YOUR INSTRUCTIONS »
Go to the line in the data below that contains "This project, our". Write it out exactly, along with every later line through the last, and nothing else.

[Data items]
*** Begin section ***

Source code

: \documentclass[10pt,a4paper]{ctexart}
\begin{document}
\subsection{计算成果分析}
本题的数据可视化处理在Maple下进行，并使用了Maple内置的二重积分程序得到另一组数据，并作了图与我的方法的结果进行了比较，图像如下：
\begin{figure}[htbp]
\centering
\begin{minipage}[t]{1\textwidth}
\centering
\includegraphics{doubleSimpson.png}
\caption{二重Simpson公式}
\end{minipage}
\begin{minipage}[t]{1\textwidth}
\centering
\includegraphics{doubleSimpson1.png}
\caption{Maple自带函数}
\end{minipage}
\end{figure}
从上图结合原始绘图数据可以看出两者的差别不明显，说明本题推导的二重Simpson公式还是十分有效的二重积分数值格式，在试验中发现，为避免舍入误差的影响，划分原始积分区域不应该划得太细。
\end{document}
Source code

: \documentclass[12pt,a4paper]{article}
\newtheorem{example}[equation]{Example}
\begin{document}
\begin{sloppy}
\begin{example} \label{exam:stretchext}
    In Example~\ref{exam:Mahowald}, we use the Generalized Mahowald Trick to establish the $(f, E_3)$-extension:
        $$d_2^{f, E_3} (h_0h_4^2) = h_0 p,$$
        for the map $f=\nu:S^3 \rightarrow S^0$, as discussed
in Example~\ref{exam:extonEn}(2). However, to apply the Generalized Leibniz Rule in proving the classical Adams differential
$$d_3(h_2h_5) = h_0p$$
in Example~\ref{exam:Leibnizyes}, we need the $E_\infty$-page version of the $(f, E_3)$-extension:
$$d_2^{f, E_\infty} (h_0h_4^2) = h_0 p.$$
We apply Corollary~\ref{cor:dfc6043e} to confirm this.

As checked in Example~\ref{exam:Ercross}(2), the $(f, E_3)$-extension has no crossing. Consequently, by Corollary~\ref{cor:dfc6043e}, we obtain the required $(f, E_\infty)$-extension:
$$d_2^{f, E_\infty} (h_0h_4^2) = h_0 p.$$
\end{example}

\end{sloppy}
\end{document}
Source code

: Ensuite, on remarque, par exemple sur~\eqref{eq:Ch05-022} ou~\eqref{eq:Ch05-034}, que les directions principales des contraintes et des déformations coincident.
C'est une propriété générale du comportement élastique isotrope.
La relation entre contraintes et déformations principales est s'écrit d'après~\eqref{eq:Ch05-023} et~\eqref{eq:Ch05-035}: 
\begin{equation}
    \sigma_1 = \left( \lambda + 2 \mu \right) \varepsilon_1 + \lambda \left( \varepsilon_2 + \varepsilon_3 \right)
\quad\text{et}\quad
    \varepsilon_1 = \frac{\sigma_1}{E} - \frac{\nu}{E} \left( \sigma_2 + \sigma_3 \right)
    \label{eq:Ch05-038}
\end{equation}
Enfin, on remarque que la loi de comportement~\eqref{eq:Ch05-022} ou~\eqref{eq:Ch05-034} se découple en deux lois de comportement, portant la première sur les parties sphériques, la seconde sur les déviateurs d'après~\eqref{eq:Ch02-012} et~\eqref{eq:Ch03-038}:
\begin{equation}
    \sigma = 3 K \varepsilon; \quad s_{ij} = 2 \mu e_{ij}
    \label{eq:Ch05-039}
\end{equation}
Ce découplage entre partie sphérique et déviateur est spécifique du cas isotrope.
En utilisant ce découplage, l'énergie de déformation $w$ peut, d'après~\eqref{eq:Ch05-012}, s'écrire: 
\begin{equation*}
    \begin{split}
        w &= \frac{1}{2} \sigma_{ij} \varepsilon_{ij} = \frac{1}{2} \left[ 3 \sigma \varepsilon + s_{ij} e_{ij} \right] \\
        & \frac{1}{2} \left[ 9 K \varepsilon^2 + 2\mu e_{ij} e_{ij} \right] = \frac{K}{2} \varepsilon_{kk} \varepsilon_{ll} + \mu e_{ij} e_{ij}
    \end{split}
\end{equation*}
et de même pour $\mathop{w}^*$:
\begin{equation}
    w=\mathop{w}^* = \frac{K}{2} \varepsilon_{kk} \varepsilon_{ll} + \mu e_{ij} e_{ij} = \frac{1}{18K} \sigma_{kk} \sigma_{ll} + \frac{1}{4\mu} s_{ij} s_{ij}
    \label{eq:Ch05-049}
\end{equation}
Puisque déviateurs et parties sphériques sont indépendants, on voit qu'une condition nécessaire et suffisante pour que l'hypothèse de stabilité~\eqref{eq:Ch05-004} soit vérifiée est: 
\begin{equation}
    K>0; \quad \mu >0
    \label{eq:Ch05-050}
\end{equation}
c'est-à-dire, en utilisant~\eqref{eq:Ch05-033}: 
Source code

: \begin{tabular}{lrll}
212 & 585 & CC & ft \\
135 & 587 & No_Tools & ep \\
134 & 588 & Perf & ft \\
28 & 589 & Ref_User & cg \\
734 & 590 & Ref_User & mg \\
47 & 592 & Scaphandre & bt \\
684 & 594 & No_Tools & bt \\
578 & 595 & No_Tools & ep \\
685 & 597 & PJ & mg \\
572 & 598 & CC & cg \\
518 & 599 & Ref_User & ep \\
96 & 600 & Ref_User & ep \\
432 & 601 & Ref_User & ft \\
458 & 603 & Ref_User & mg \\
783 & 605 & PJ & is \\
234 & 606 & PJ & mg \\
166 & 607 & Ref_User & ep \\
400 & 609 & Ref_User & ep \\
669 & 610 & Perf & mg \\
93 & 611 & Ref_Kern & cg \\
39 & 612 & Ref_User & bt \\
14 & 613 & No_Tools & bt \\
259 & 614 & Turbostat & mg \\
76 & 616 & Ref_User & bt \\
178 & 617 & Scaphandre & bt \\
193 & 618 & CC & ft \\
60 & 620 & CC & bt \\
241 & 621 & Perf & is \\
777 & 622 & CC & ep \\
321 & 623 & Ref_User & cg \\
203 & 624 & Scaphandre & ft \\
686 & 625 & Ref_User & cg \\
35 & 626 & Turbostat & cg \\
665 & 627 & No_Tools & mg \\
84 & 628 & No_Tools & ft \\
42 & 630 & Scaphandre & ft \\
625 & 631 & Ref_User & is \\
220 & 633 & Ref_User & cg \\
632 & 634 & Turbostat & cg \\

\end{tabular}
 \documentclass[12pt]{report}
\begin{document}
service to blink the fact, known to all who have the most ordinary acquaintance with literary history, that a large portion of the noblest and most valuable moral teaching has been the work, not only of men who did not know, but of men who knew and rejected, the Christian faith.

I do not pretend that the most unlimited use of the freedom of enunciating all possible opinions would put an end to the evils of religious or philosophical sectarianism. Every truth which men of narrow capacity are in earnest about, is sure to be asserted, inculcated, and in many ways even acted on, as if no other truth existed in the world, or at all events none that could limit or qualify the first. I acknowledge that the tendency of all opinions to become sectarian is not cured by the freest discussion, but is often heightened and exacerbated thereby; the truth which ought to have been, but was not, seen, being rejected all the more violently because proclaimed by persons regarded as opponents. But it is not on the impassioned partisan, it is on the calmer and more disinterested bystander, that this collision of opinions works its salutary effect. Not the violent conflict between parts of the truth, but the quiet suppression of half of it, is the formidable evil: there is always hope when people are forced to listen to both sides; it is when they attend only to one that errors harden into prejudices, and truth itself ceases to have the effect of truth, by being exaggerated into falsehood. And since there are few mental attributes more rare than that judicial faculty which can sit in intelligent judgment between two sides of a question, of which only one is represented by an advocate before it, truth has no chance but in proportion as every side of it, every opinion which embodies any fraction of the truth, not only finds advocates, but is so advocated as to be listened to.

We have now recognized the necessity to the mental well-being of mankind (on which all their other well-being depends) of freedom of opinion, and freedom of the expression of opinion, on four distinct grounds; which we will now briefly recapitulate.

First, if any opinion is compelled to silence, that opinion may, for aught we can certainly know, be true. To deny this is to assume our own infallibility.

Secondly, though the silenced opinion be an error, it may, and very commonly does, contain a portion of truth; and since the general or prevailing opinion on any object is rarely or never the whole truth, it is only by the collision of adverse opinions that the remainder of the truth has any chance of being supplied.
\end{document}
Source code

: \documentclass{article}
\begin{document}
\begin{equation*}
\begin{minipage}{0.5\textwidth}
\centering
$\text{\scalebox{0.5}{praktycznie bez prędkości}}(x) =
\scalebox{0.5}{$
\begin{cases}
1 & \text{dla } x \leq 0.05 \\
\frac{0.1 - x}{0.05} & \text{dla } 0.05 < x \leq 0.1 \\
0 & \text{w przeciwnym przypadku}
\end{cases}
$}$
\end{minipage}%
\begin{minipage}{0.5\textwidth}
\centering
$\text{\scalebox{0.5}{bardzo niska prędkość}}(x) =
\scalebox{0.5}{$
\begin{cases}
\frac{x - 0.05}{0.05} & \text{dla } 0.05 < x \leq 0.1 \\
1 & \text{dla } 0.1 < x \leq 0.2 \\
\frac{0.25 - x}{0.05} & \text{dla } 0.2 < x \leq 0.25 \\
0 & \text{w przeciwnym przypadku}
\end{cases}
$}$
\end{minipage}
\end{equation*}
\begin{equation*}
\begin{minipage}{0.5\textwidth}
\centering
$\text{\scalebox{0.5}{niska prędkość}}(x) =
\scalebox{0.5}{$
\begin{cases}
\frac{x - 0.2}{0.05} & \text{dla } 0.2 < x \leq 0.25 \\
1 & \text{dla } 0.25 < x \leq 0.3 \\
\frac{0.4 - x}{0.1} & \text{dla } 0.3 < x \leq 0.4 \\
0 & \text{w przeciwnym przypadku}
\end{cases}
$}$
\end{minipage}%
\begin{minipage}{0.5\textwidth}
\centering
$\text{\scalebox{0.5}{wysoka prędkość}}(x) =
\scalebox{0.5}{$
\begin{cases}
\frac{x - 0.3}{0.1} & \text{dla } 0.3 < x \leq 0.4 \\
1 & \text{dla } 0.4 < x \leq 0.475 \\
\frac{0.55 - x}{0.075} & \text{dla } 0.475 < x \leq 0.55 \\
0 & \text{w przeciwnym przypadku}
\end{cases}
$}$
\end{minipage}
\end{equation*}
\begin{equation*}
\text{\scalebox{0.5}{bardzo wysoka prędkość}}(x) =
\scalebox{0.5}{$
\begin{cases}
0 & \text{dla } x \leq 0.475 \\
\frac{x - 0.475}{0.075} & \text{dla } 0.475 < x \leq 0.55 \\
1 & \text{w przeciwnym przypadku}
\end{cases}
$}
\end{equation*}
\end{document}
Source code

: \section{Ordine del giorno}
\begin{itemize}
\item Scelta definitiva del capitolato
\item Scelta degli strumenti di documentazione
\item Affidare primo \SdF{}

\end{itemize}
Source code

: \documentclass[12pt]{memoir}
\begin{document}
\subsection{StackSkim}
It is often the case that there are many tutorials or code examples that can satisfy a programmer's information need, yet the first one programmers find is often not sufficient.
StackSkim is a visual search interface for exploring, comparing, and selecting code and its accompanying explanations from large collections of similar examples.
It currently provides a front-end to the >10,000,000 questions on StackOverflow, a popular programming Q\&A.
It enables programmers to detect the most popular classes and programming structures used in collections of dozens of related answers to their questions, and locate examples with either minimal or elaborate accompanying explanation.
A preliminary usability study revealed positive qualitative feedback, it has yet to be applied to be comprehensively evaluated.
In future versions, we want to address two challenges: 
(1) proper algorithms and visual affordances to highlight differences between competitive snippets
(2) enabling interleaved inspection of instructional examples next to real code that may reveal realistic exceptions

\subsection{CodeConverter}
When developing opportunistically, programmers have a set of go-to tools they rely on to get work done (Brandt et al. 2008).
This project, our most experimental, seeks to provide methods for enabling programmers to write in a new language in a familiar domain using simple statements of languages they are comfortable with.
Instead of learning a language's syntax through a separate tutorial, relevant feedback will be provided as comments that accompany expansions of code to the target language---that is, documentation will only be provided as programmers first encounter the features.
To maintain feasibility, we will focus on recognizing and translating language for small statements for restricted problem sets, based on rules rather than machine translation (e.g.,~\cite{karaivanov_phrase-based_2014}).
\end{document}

*** End section ***

ANSWER FOR THE TASK »
This project, our most experimental, seeks to provide methods for enabling programmers to write in a new language in a familiar domain using simple statements of languages they are comfortable with.
Instead of learning a language's syntax through a separate tutorial, relevant feedback will be provided as comments that accompany expansions of code to the target language---that is, documentation will only be provided as programmers first encounter the features.
To maintain feasibility, we will focus on recognizing and translating language for small statements for restricted problem sets, based on rules rather than machine translation (e.g.,~\cite{karaivanov_phrase-based_2014}).
\end{document}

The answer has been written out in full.